As Trump left the stage, Capitol Police Chief Steven Sund asked the Senate and House sergeants at arms to allow him to call in the District of Columbia National Guard. Sund has said in congressional testimony that the sergeants at arms told him the decision would have to be run by congressional leaders. The approval would not come for over an hour.
As Trump walked to his motorcade and his car made the two-minute drive to the White House, Metropolitan Police Chief Robert Contee updated Washington Mayor Muriel Bowser about the situation at the Capitol. Acting Atty. Gen. Jeffrey Rosen spoke by phone with acting U.S. Atty. for the District of Columbia Michael Sherwin.
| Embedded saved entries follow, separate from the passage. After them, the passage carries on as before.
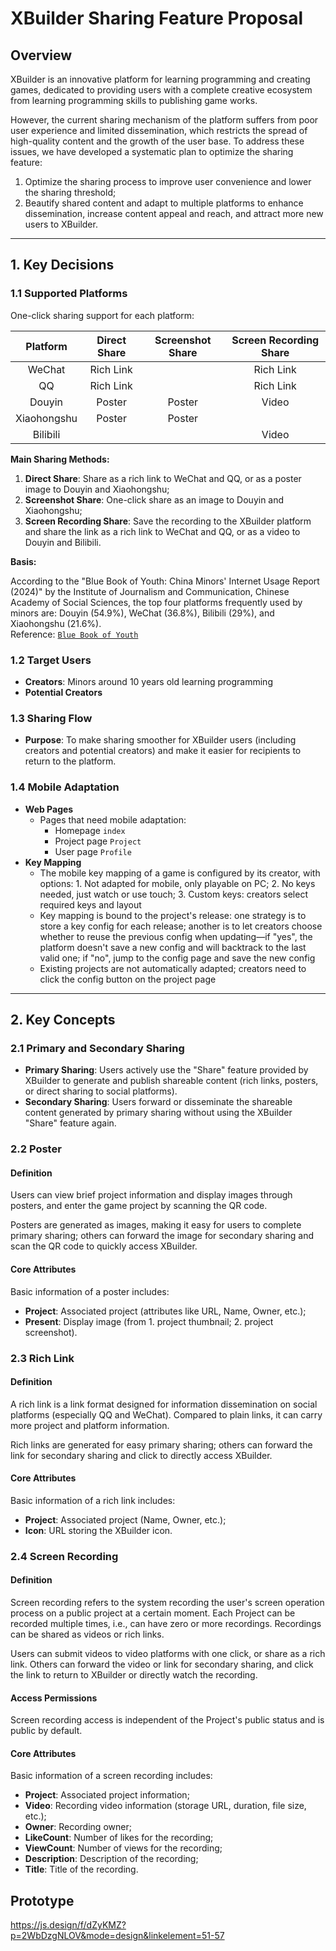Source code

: # XBuilder Sharing Feature Proposal

## Overview

XBuilder is an innovative platform for learning programming and creating games, dedicated to providing users with a complete creative ecosystem from learning programming skills to publishing game works.

However, the current sharing mechanism of the platform suffers from poor user experience and limited dissemination, which restricts the spread of high-quality content and the growth of the user base. To address these issues, we have developed a systematic plan to optimize the sharing feature:

1. Optimize the sharing process to improve user convenience and lower the sharing threshold;
2. Beautify shared content and adapt to multiple platforms to enhance dissemination, increase content appeal and reach, and attract more new users to XBuilder.

---

## 1. Key Decisions

### 1.1 Supported Platforms

One-click sharing support for each platform:

| **Platform** | **Direct Share** | **Screenshot Share** | **Screen Recording Share** |
|:------------:|:----------------:|:--------------------:|:--------------------------:|
| WeChat       | Rich Link        |                      | Rich Link                  |
| QQ           | Rich Link        |                      | Rich Link                  |
| Douyin       | Poster           | Poster               | Video                      |
| Xiaohongshu  | Poster           | Poster               |                            |
| Bilibili     |                  |                      | Video                      |

**Main Sharing Methods:**

1. **Direct Share**: Share as a rich link to WeChat and QQ, or as a poster image to Douyin and Xiaohongshu;
2. **Screenshot Share**: One-click share as an image to Douyin and Xiaohongshu;
3. **Screen Recording Share**: Save the recording to the XBuilder platform and share the link as a rich link to WeChat and QQ, or as a video to Douyin and Bilibili.

**Basis:**

According to the "Blue Book of Youth: China Minors' Internet Usage Report (2024)" by the Institute of Journalism and Communication, Chinese Academy of Social Sciences, the top four platforms frequently used by minors are: Douyin (54.9%), WeChat (36.8%), Bilibili (29%), and Xiaohongshu (21.6%).  
Reference: [`Blue Book of Youth`](https://www.sohu.com/a/808455426_100116740)

### 1.2 Target Users

- **Creators**: Minors around 10 years old learning programming
- **Potential Creators**

### 1.3 Sharing Flow

- **Purpose**: To make sharing smoother for XBuilder users (including creators and potential creators) and make it easier for recipients to return to the platform.

### 1.4 Mobile Adaptation

- **Web Pages**
  - Pages that need mobile adaptation:
    - Homepage `index`
    - Project page `Project`
    - User page `Profile`
- **Key Mapping**
  - The mobile key mapping of a game is configured by its creator, with options: 1. Not adapted for mobile, only playable on PC; 2. No keys needed, just watch or use touch; 3. Custom keys: creators select required keys and layout
  - Key mapping is bound to the project's release: one strategy is to store a key config for each release; another is to let creators choose whether to reuse the previous config when updating—if "yes", the platform doesn't save a new config and will backtrack to the last valid one; if "no", jump to the config page and save the new config
  - Existing projects are not automatically adapted; creators need to click the config button on the project page

---

## 2. Key Concepts

### 2.1 Primary and Secondary Sharing

- **Primary Sharing**: Users actively use the "Share" feature provided by XBuilder to generate and publish shareable content (rich links, posters, or direct sharing to social platforms).
- **Secondary Sharing**: Users forward or disseminate the shareable content generated by primary sharing without using the XBuilder "Share" feature again.

### 2.2 Poster

#### Definition

Users can view brief project information and display images through posters, and enter the game project by scanning the QR code.

Posters are generated as images, making it easy for users to complete primary sharing; others can forward the image for secondary sharing and scan the QR code to quickly access XBuilder.

#### Core Attributes

Basic information of a poster includes:

- **Project**: Associated project (attributes like URL, Name, Owner, etc.);
- **Present**: Display image (from 1. project thumbnail; 2. project screenshot).

### 2.3 Rich Link

#### Definition

A rich link is a link format designed for information dissemination on social platforms (especially QQ and WeChat). Compared to plain links, it can carry more project and platform information.

Rich links are generated for easy primary sharing; others can forward the link for secondary sharing and click to directly access XBuilder.

#### Core Attributes

Basic information of a rich link includes:

- **Project**: Associated project (Name, Owner, etc.);
- **Icon**: URL storing the XBuilder icon.

### 2.4 Screen Recording

#### Definition

Screen recording refers to the system recording the user's screen operation process on a public project at a certain moment. Each Project can be recorded multiple times, i.e., can have zero or more recordings. Recordings can be shared as videos or rich links.

Users can submit videos to video platforms with one click, or share as a rich link. Others can forward the video or link for secondary sharing, and click the link to return to XBuilder or directly watch the recording.

#### Access Permissions

Screen recording access is independent of the Project's public status and is public by default.

#### Core Attributes

Basic information of a screen recording includes:

- **Project**: Associated project information;
- **Video**: Recording video information (storage URL, duration, file size, etc.);
- **Owner**: Recording owner;
- **LikeCount**: Number of likes for the recording;
- **ViewCount**: Number of views for the recording;
- **Description**: Description of the recording;
- **Title**: Title of the recording.

## Prototype

https://js.design/f/dZyKMZ?p=2WbDzgNLOV&mode=design&linkelement=51-57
Trump arrived at the White House at 1:19 p.m. He went to the Oval office and spoke to his valet at 1:21 p.m., according to the last entries in the Daily Diary, the official log of his movements, until 4 p.m.
Calls and emails flowed among the Pentagon, the Justice Department, Bowser’s office and local law enforcement.
At 1:49 p.m., Metropolitan Police declared a riot at the Capitol. Bowser, who had already asked Army Secretary Ryan D. McCarthy to send in the Guard, called him a second time. Sund called the Secret Service to ask for help, according to emails released through a records request.
Around the same time, according to congressional testimony, Sund called D.C. National Guard Commanding Gen. William Walker to tell him a request from the Capitol Police for assistance was imminent because the security perimeter had been breached at the Capitol.
“Chief Sund, his voice cracking with emotion, indicated that there was a dire emergency on Capitol Hill and requested the immediate assistance of as many Guardsmen as I could muster,” Walker said in congressional testimony.
In testimony before the House of Representatives committee investigating the 2021 attack on the U.S. Capitol, former...
Walker alerted Army leaders, and Sund activated the Metropolitan Washington Council of Governments Mutual Aid Agreement to formally request assistance from nearby law enforcement agencies.
Rioters first entered the Capitol through windows they had broken at 2:11 p.m., and Pence evacuated the Senate just two minutes later as the chamber went into recess.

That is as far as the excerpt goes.